*** Listed entries ***

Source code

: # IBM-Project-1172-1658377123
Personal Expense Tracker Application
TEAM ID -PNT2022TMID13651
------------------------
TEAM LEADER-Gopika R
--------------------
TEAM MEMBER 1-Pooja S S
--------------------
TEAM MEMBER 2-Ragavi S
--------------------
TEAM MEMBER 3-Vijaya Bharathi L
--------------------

*** End of Listed entries ***

- _How to complete this task_: Every line from the one containing "TEAM MEMBER 2-Ragavi S" through the last line above should be retyped exactly; no other lines are wanted.

- _Result for this task_:
TEAM MEMBER 2-Ragavi S
--------------------
TEAM MEMBER 3-Vijaya Bharathi L
--------------------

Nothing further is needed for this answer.